La primera sección de cada tomo recorre, capítulo a capítulo, las grandes etapas reconocibles en la historia de cada una de las tres corrientes políticas consideradas. Ello ha requerido un esfuerzo importante de focalización en el objeto bajo consideración, sin dejar de prestar la debida atención a los distintos contextos en los que actuó. Esa reconstrucción incluye las relaciones con las otras entidades partidarias y sus posicionamientos ante diversos temas de la agenda política, desde el gobierno o la oposición, según el lugar que haya ocupado.

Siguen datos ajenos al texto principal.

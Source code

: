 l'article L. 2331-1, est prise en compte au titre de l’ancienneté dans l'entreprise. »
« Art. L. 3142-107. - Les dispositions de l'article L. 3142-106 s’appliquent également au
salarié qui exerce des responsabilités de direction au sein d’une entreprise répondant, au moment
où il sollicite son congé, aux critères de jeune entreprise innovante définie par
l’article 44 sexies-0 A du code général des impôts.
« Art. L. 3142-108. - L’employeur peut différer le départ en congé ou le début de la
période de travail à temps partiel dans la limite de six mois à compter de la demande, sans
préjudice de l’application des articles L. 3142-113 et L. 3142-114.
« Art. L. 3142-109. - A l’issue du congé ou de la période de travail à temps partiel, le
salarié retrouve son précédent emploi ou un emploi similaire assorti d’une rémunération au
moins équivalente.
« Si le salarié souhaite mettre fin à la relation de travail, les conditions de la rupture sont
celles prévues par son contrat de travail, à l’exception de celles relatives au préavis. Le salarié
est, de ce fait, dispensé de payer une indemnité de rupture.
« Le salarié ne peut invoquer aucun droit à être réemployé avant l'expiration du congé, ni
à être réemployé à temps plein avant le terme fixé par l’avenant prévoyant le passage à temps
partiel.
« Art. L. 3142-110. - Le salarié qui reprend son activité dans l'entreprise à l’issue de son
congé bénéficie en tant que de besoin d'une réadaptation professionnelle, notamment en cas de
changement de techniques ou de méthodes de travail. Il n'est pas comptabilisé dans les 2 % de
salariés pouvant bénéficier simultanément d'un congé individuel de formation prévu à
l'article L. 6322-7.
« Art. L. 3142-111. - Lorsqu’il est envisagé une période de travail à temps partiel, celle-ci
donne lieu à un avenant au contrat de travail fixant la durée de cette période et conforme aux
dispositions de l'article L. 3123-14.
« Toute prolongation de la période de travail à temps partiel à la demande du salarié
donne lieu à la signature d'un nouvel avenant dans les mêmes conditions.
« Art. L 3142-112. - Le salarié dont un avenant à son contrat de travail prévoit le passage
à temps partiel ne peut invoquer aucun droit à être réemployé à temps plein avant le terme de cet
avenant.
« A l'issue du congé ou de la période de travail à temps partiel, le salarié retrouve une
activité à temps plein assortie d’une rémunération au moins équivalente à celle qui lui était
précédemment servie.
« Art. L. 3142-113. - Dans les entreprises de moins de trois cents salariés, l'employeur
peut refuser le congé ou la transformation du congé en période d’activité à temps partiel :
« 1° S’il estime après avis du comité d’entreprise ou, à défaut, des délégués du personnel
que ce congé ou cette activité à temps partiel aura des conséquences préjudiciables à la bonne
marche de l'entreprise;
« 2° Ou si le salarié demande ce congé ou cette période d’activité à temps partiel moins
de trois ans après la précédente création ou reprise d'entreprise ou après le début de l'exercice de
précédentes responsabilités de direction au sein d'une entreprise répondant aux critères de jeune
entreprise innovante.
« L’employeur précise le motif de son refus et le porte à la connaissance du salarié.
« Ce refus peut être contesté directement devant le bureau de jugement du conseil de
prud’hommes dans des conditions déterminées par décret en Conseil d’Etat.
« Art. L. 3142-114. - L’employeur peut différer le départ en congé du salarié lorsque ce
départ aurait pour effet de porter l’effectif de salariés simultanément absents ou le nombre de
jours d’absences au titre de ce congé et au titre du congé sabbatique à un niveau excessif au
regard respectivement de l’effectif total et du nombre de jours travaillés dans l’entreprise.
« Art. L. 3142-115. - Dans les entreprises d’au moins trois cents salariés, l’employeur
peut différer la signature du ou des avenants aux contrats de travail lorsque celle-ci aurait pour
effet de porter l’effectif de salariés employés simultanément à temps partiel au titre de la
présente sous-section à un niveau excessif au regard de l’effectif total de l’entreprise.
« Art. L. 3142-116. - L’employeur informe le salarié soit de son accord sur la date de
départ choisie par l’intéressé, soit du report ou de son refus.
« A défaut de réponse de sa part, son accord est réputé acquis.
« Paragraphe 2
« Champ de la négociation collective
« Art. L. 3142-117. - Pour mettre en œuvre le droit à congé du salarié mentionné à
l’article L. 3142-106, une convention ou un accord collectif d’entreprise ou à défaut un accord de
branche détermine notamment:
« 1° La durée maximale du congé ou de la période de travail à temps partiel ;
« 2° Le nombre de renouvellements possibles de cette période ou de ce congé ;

En la segunda sección el corte por capítulos es diferente. Pasamos de las etapas a los temas, de la reconstrucción narrativa al análisis centrado en ciertos asuntos problemáticos. En cada uno de ellos se ensaya una mirada a la corriente política considerada a través de algún tema que ha sido elegido como particularmente relevante en su historia. Algunos asuntos son trabajados para los tres casos dada su centralidad: la democracia y el autoritarismo, el mundo y las relaciones internacionales; otros tópicos son mas carcterísticos o definitorios de algunos partidos en especial: el liberalismo económico, la laicidad, la relación con los actores sociales, entre otros.

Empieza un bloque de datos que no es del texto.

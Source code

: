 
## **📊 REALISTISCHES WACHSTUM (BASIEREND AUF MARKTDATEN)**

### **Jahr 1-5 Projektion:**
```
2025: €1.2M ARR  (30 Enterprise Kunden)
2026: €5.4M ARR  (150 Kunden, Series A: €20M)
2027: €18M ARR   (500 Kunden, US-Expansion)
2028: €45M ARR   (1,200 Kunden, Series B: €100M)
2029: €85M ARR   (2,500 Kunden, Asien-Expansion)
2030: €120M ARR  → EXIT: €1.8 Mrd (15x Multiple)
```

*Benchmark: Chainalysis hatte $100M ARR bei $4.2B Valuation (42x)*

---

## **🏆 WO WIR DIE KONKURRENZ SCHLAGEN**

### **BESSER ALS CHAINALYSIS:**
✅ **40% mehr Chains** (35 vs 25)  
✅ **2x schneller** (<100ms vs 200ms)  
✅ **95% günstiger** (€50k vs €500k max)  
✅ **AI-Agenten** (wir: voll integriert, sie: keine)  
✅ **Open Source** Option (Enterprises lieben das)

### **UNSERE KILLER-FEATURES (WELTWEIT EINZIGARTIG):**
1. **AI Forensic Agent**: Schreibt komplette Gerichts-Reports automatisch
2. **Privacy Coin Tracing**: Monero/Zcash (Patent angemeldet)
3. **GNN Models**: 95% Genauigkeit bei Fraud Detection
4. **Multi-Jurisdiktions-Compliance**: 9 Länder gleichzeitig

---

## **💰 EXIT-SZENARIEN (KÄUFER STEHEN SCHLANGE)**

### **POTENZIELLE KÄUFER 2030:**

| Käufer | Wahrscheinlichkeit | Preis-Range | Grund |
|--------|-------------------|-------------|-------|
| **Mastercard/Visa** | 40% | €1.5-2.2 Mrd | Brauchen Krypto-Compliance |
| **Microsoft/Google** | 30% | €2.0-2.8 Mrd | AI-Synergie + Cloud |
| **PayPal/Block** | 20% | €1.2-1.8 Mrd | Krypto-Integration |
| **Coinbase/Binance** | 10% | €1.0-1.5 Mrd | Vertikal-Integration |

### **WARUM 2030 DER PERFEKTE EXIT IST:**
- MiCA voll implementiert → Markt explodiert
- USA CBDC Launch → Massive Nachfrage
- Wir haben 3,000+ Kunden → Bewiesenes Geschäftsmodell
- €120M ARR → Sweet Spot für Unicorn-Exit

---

La tercera parte observa a los partidos por dentro. Como fue dicho, los partidos no son monolíticos, alojan una diversidad interna que en ocasiones deriva en fuertes confrontaciones. Muchas veces esa diversidad se expresa en liderazgos personales que han sido particularmente significativos para el partido en su conjunto o para alguna de sus corrientes internas en cierta etapa de su historia. Cada capítulo de la tercera sección aborda una o algunas de esas corrientes internas y liderazgos que se mueven dentro de los partidos. En varios de estos capítulos también se da cuenta de los debates y contenciosos que han enfrentado a estos diversos cauces en que transcurre la vida de las colectividades partidarias mayores.

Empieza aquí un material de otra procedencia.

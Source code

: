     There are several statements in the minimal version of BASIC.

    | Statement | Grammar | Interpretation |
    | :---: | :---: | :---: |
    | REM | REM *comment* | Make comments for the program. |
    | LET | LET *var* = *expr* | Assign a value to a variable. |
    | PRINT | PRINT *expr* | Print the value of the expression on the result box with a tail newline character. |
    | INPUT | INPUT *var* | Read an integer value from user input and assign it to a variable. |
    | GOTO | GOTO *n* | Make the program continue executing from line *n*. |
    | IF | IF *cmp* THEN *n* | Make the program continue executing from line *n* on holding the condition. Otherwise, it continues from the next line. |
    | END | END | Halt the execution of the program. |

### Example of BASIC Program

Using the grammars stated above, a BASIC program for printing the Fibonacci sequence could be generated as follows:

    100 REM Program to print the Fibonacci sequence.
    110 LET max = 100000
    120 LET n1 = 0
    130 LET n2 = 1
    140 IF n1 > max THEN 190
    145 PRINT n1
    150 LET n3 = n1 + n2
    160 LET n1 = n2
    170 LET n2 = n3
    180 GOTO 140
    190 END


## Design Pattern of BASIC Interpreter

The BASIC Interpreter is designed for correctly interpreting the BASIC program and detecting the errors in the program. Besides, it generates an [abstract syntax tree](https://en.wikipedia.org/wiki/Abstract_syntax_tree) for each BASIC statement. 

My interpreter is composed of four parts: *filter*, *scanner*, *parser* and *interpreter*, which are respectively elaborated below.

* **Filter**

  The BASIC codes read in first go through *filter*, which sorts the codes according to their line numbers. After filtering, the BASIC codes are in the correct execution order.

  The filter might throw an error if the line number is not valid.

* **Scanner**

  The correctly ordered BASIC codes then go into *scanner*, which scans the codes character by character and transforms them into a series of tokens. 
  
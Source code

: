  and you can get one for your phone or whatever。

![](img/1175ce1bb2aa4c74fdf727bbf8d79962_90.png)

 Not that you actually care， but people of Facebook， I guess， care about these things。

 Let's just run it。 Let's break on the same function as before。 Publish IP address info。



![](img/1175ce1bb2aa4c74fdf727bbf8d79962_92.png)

La cuarta sección de cada tomo reúne un conjunto de reseñas y semblanzas biográficas de un manojo de personajes que por diversos motivos han sido particularmente relevantes en la historia de los partidos y los movimientos políticos considerados. Se trata de una lista variada en su volumen e inevitablemente incompleta. En todos los casos se han seleccionado personas que fueron importantes en algún período o aspecto en particular de la historia narrada. No se trata de biografías estrictamente, sino más bien de semblanzas, reseñas que proponen una valoración del individuo en referencia a la trayectoria de la colectividad política de la que se ocupa el libro respectivo.
La quinta sección de cada tomo contiene una «cronología fundamental». Estas cronologías han sido elaboradas como guías que acompañan a la lectura en beneficio del lector. No son exhaustivas. Registran una selección de hitos considerados particularmente significativos en la historia partidaria. No todos refieren estrictamente al actor central del tomo, pues se ha considerado importante consignar también ciertos eventos de su contexto de actuación, tanto nacional como del exterior, que fueron relevantes en su propia trayectoria. Dependiendo de la naturaleza del suceso o proceso al que refieran, las entradas pueden alojar a uno o a varios eventos encadenados, pueden indicar la fecha precisa de su ocurrencia, o hacer una mención más genérica al mes, año o tramo entre años, durante el que se haya desplegado.
Por último, la sexta sección contiene las referencias bibliográficas de los trabajos (libros, capítulos, artículos), junto con las de los documentos y su ubicación archivística, que han sido expresamente citados en el tomo respectivo. No se trata de una bibliografía general sobre los temas considerados en el tomo, sino solamente de la lista de lo que sus autores han mencionado. Constituyen, por tanto, catálogos incompletos de la producción y de la documentación existente. De todos modos, son bibliografías de gran extensión y cobertura, lo que se ha visto amplificado no solo por la variedad de los asuntos considerados, sino además por el importante número de autores que han participado de la elaboración de cada tomo. Las hemos ubicado en una sección independiente a fin de no sobrecargar los textos con un aparato erudito que reste fluidez al encuentro con los lectores.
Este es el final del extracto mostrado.